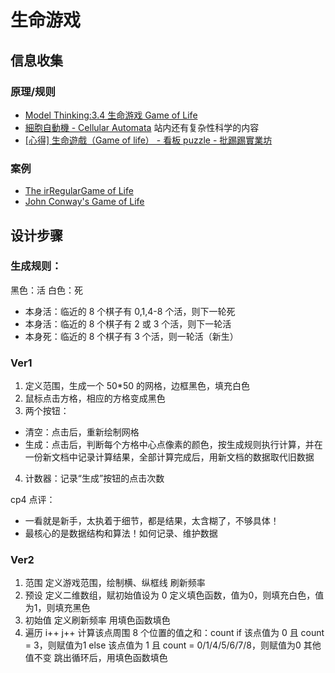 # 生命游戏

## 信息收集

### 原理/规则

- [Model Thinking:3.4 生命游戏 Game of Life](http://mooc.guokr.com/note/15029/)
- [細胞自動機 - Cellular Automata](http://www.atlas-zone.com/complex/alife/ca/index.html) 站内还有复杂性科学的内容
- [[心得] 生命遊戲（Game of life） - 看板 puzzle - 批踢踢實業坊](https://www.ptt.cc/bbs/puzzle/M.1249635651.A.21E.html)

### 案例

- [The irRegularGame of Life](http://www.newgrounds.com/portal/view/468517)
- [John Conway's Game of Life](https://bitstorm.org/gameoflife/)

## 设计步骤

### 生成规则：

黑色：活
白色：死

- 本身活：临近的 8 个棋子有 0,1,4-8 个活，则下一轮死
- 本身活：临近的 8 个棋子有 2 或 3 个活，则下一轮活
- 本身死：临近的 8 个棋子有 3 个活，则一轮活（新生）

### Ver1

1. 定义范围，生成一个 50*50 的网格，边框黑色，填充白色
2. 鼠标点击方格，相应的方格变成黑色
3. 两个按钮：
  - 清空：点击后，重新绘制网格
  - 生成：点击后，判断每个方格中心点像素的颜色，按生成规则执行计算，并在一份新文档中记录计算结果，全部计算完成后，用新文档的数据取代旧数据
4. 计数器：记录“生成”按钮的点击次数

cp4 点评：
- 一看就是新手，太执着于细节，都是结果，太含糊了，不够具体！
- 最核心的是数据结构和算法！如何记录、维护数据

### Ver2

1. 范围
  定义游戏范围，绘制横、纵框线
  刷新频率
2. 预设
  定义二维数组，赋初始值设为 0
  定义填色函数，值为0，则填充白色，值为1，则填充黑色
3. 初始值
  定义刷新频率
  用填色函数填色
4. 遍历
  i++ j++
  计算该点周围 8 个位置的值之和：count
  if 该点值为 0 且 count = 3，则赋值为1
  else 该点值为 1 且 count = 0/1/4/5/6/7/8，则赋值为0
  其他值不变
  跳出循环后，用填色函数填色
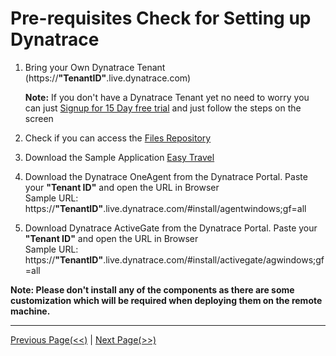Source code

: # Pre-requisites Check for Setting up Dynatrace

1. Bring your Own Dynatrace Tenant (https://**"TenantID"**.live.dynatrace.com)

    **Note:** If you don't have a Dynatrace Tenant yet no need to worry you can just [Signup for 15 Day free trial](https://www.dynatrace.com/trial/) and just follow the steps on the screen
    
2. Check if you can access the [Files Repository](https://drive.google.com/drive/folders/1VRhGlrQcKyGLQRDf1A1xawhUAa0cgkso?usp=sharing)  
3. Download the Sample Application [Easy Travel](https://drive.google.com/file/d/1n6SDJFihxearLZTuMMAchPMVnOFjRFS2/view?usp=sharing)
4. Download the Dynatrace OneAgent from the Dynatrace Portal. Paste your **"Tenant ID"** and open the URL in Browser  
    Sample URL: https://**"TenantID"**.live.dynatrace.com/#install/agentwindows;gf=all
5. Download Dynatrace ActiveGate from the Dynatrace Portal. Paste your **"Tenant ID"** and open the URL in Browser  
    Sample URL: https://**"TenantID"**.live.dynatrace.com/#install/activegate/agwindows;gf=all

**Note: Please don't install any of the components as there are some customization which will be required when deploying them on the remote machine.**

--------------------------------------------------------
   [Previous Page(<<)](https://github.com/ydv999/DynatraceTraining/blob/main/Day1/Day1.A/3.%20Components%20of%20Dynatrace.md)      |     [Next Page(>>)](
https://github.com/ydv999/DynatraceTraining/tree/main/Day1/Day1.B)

# # # #

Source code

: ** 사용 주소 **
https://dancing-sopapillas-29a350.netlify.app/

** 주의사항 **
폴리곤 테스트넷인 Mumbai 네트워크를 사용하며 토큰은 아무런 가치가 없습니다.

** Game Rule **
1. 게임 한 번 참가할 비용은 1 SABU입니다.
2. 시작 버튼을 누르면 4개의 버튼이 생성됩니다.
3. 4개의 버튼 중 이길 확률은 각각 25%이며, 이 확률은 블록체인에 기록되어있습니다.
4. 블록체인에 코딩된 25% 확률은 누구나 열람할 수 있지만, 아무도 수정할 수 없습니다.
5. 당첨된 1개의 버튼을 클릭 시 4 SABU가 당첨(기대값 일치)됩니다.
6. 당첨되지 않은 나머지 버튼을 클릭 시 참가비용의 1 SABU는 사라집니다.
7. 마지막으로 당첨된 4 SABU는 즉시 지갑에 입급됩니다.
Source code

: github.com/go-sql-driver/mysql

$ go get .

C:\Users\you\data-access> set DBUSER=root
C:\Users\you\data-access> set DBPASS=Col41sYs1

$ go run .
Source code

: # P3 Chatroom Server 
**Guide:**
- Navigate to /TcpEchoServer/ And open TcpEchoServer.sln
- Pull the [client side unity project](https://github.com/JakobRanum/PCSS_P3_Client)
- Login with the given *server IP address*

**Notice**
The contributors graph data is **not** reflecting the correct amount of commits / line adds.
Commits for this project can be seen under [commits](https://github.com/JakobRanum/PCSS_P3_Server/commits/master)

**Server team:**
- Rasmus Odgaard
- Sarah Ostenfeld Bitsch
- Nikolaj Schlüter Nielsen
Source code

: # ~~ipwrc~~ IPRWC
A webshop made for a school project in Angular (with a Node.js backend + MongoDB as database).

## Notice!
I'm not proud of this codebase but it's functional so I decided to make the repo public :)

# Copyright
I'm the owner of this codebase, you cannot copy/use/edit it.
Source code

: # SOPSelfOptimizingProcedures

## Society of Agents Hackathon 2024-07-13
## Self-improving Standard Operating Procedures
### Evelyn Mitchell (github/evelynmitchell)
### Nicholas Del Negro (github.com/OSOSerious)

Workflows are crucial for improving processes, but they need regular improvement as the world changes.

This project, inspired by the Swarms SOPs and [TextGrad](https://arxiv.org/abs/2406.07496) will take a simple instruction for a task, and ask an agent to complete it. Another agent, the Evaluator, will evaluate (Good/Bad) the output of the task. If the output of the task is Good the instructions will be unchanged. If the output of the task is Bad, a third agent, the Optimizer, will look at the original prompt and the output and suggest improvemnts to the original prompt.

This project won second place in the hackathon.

# # # #

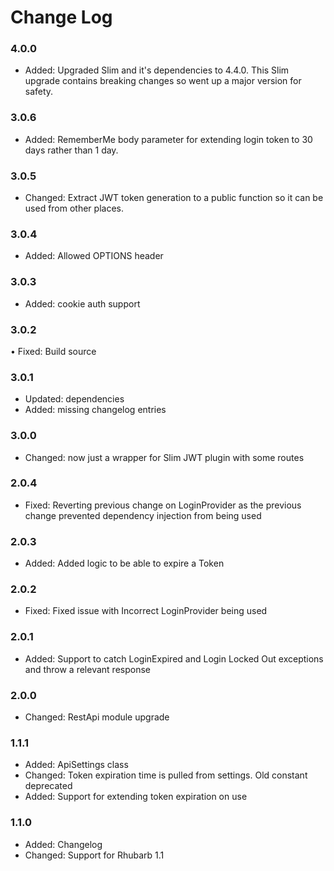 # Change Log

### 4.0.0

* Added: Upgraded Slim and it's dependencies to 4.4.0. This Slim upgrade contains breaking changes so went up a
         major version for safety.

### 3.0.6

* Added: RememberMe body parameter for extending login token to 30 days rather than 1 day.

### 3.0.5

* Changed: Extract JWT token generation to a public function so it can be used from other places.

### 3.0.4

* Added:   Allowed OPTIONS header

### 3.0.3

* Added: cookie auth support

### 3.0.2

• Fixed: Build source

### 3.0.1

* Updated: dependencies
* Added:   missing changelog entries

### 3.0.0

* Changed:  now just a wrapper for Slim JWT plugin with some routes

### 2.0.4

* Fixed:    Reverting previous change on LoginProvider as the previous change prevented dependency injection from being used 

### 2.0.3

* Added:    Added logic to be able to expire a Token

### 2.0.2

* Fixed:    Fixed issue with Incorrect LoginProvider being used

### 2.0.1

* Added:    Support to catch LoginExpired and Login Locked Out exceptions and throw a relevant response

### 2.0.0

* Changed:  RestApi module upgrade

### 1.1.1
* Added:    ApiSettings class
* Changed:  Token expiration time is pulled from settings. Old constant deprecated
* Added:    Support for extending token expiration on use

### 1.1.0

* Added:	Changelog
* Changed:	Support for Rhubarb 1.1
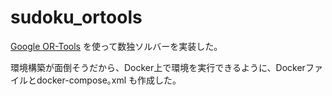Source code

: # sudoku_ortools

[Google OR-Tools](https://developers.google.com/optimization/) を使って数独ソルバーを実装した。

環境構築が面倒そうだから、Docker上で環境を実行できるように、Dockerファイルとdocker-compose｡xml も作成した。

# # # #

What you are asked to do: Return, word for word, the lines of the data above from the line with "### Evelyn Mitchell (github/evelynmitchell)" through the line with "Workflows are crucial", inclusive.

Exercise result:
### Evelyn Mitchell (github/evelynmitchell)
### Nicholas Del Negro (github.com/OSOSerious)

Workflows are crucial for improving processes, but they need regular improvement as the world changes.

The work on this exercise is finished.